For years hints of Dr. Khan's operation circulated widely among intelligence officers and officials in Pakistan, the United States and elsewhere. But Pakistan's president, Gen. Pervez Musharraf, confronted Dr. Khan only after the BBC China was seized on its way to Libya and evidence of the network tumbled out. Last week Dr. Khan issued a public confession and then was pardoned by General Musharraf.

The deference shown Dr. Khan at the end began decades before, when he was working secretly and successfully to make his country a nuclear power.

"Khan had a complete blank check," said one aide close to General Musharraf. "He could do anything. He could go anywhere. He could buy anything at any price."

Research Roots in Holland

Dr. Khan's start came with India's first atomic test in 1974, an event that so traumatized Pakistan that developing its own weapon became the country's most pressing goal. "We will eat grass or leaves, even go hungry, but we will get one of our own," said Zulfiqar Ali Bhutto, then the prime minister.

Dr. Khan, a bright young Pakistani metallurgist working in the Netherlands, lent his aid. From his perch at Urenco, a European consortium, he possessed blueprints of the world's best centrifuges — the hollow metal tubes that spin very fast to enrich natural uranium into bomb fuel.

A set of thousands of centrifuges, called a cascade, concentrates the rare U-235 isotope to make a potent fuel.

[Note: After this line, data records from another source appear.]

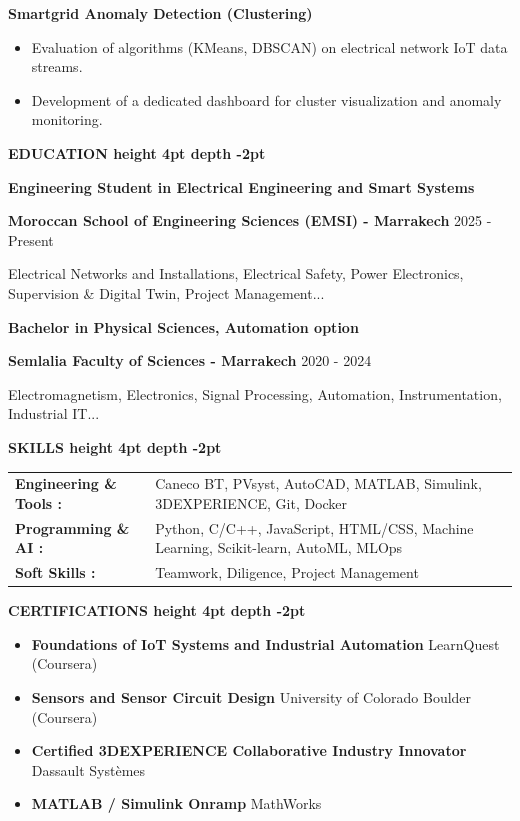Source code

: \documentclass[10pt,a4paper]{altacv}
\renewcommand{\cvsection}[2][]{%
  \medskip%
  {\color{heading}\LARGE\bfseries #2 \hspace{0.2em}\leaders\vrule height 4pt depth -2pt\hfill\mbox{}}\par\smallskip
}
\renewcommand{\cvevent}[4]{%
  {\large\bfseries\color{accent}#1\par}
  \smallskip\normalsize
  \ifstrequal{#2}{}{}{%
    \textbf{\color{emphasis}#2\ifstrequal{#4}{}{}{ - #4}}%
  }%
  \hfill
  \ifstrequal{#3}{}{}{{\small#3}}%
  \par\smallskip
}
\begin{document}
{\large\bfseries\color{accent} Smartgrid Anomaly Detection (Clustering)}\\[0.05cm]
\begin{itemize}
  \item Evaluation of algorithms (KMeans, DBSCAN) on electrical network IoT data streams.
  \item Development of a dedicated dashboard for cluster visualization and anomaly monitoring.
\end{itemize}

\cvsection{EDUCATION}
\cvevent{Engineering Student in Electrical Engineering and Smart Systems}{Moroccan School of Engineering Sciences (EMSI)}{2025 - Present}{Marrakech}
\small Electrical Networks and Installations, Electrical Safety, Power Electronics, Supervision \& Digital Twin, Project Management...

\cvevent{Bachelor in Physical Sciences, Automation option}{Semlalia Faculty of Sciences}{2020 - 2024}{Marrakech}
\small Electromagnetism, Electronics, Signal Processing, Automation, Instrumentation, Industrial IT...

\cvsection{SKILLS}
\begin{tabular}{@{}ll@{}}
\textbf{Engineering \& Tools :} & Caneco BT, PVsyst, AutoCAD, MATLAB, Simulink, 3DEXPERIENCE, Git, Docker \\[2pt]
\textbf{Programming \& AI :} & Python, C/C++, JavaScript, HTML/CSS, Machine Learning, Scikit-learn, AutoML, MLOps \\[2pt]
\textbf{Soft Skills :} & Teamwork, Diligence, Project Management \\
\end{tabular}

\cvsection{CERTIFICATIONS}
\begin{itemize}[leftmargin=*, label=\textbullet, itemsep=2pt]
  \item \textbf{Foundations of IoT Systems and Industrial Automation} \hfill {\color{emphasis}LearnQuest (Coursera)}
  \item \textbf{Sensors and Sensor Circuit Design} \hfill {\color{emphasis}University of Colorado Boulder (Coursera)}
  \item \textbf{Certified 3DEXPERIENCE Collaborative Industry Innovator} \hfill {\color{emphasis}Dassault Systèmes}
  \item \textbf{MATLAB / Simulink Onramp} \hfill {\color{emphasis}MathWorks}
\end{itemize}
\end{document}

"I saw top-secret technical drawings in his house," recalled Frits Veerman, a Dutch colleague who shared an office with Dr. Khan.

Dr. Khan stole the designs, Dutch investigators found, and he fled back to Pakistan in 1976. He used the blueprints and his knowledge to set up an enrichment project in Kahuta, near Islamabad, that reported directly to the prime minister. He drew heavily on Dutch lists of nearly 100 companies that supplied centrifuge parts and materials.

"They literally begged us to buy their equipment," Dr. Khan boasted in 2001 in a publication celebrating the 25th anniversary of his Pakistani laboratory. "My long stay in Europe and intimate knowledge of various countries and their manufacturing firms was an asset."

Business executives and merchants, including German, Dutch and French middlemen, flocked to Pakistan to offer price lists for high-technology goods and learn what Pakistan needed. The multilingual Dr. Khan led the acquisition effort. His shopping spree spanned the world.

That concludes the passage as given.